[Stored entries]
========================

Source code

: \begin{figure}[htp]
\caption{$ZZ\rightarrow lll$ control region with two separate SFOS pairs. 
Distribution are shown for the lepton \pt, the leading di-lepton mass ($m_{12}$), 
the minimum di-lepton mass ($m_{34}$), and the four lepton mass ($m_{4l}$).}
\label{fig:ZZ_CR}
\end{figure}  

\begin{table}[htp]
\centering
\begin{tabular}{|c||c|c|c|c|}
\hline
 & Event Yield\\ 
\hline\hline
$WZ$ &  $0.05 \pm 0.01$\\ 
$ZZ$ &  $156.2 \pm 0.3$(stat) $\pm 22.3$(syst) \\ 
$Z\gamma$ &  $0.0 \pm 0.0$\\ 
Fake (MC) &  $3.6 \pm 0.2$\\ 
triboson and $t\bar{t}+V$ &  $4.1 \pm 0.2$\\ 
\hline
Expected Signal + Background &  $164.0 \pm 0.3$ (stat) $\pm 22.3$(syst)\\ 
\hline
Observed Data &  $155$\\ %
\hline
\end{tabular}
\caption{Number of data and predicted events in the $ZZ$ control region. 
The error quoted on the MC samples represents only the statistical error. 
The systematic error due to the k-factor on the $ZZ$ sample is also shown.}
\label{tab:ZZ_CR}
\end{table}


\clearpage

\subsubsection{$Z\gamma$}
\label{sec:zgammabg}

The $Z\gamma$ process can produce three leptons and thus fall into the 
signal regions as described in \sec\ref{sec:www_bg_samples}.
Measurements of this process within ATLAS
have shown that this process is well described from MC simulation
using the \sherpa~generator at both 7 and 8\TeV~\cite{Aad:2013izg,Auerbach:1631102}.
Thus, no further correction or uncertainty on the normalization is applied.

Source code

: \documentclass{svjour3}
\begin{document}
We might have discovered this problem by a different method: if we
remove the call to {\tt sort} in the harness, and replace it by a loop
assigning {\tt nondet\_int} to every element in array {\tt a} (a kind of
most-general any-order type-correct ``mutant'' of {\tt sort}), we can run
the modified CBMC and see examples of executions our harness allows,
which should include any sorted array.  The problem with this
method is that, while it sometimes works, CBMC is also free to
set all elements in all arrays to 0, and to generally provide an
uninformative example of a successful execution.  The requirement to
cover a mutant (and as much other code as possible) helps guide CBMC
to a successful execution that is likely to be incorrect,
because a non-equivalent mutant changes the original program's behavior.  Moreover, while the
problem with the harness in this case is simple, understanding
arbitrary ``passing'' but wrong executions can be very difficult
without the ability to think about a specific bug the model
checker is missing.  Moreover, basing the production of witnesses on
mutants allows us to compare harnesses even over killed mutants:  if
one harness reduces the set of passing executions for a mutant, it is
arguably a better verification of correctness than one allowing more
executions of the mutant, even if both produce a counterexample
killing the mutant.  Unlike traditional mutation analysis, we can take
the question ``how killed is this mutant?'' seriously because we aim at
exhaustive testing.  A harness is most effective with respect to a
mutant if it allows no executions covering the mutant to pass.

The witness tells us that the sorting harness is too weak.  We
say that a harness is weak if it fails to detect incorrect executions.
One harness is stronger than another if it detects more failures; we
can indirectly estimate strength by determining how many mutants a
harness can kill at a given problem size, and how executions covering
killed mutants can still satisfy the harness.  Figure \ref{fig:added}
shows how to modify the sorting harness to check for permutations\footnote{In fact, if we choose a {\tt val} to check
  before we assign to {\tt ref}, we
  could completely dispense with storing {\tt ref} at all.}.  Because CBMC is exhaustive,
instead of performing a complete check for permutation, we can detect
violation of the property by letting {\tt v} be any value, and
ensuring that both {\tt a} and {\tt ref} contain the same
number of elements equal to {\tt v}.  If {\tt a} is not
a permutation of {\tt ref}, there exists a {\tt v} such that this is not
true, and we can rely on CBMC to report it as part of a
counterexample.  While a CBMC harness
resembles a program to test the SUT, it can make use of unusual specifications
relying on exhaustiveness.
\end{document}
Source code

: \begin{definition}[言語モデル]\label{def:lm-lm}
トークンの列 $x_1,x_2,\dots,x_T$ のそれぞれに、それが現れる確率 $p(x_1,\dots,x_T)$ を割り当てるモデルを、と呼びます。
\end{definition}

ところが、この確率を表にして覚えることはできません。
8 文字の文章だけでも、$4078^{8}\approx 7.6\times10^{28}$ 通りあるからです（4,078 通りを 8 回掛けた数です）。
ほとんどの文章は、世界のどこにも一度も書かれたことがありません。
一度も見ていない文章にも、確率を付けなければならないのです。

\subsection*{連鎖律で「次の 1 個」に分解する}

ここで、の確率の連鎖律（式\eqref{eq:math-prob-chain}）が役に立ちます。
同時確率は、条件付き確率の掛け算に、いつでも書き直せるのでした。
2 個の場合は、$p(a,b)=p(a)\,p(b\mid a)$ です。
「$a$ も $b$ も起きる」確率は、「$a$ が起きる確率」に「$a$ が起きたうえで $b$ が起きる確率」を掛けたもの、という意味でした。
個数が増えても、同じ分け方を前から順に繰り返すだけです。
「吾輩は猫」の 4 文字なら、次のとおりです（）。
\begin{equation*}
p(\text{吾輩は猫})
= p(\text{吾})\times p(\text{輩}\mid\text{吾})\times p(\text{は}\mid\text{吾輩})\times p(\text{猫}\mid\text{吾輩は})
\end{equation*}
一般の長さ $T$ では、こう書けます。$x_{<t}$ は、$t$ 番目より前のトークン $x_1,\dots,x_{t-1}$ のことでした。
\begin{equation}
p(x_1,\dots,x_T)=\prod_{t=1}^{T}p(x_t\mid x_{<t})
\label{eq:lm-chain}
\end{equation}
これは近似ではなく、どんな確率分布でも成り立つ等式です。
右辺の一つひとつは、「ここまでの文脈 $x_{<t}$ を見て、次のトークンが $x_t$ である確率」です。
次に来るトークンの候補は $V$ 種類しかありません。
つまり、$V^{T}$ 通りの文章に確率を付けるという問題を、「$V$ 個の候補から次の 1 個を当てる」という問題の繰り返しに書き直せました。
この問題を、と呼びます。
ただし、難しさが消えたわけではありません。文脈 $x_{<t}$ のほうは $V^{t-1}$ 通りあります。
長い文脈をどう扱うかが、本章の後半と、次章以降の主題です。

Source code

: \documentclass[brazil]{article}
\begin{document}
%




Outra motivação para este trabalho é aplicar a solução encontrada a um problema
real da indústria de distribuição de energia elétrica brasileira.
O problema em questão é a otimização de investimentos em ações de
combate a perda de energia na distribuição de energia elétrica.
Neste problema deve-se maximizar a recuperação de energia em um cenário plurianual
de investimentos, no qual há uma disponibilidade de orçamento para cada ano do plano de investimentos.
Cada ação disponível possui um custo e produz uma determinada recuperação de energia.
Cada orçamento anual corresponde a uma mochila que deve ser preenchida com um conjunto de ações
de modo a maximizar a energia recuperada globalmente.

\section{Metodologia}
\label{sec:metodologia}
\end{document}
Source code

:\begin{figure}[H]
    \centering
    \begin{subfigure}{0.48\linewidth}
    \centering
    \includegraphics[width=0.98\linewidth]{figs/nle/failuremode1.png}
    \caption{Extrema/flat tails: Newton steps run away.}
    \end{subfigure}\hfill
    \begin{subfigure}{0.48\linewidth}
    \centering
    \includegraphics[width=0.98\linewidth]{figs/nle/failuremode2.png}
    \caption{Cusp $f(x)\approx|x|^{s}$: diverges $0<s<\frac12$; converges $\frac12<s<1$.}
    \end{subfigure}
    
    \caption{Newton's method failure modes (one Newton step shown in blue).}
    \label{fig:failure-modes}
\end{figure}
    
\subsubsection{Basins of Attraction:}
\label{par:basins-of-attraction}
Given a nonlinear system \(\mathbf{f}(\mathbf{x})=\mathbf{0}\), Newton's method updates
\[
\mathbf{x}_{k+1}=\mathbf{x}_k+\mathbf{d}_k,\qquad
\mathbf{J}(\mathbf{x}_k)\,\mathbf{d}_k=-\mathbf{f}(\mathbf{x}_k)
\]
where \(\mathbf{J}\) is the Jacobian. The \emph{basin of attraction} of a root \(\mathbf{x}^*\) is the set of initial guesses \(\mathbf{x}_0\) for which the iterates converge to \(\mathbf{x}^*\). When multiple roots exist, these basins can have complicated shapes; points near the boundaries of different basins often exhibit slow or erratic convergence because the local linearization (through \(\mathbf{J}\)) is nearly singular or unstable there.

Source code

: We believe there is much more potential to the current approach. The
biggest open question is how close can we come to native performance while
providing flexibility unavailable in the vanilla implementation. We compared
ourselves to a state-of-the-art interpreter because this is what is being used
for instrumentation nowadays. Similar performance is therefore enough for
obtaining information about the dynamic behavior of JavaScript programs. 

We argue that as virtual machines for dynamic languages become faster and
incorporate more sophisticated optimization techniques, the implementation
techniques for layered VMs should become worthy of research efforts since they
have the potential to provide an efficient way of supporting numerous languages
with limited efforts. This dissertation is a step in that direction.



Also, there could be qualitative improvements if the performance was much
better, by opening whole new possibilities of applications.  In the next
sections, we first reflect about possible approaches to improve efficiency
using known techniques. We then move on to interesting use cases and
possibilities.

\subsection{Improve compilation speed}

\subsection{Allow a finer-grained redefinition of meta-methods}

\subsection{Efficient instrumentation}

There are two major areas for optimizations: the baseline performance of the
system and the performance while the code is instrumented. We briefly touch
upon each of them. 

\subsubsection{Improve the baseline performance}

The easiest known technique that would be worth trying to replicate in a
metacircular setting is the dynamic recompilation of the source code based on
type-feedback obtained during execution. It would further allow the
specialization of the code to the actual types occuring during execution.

========================

Exercise instructions —
Look back at the entries above and repeat, unchanged, every line from the line holding "to a successful" through the line holding "checker is missing.".

Exercise solution —
to a successful execution that is likely to be incorrect,
because a non-equivalent mutant changes the original program's behavior.  Moreover, while the
problem with the harness in this case is simple, understanding
arbitrary ``passing'' but wrong executions can be very difficult
without the ability to think about a specific bug the model
checker is missing.  Moreover, basing the production of witnesses on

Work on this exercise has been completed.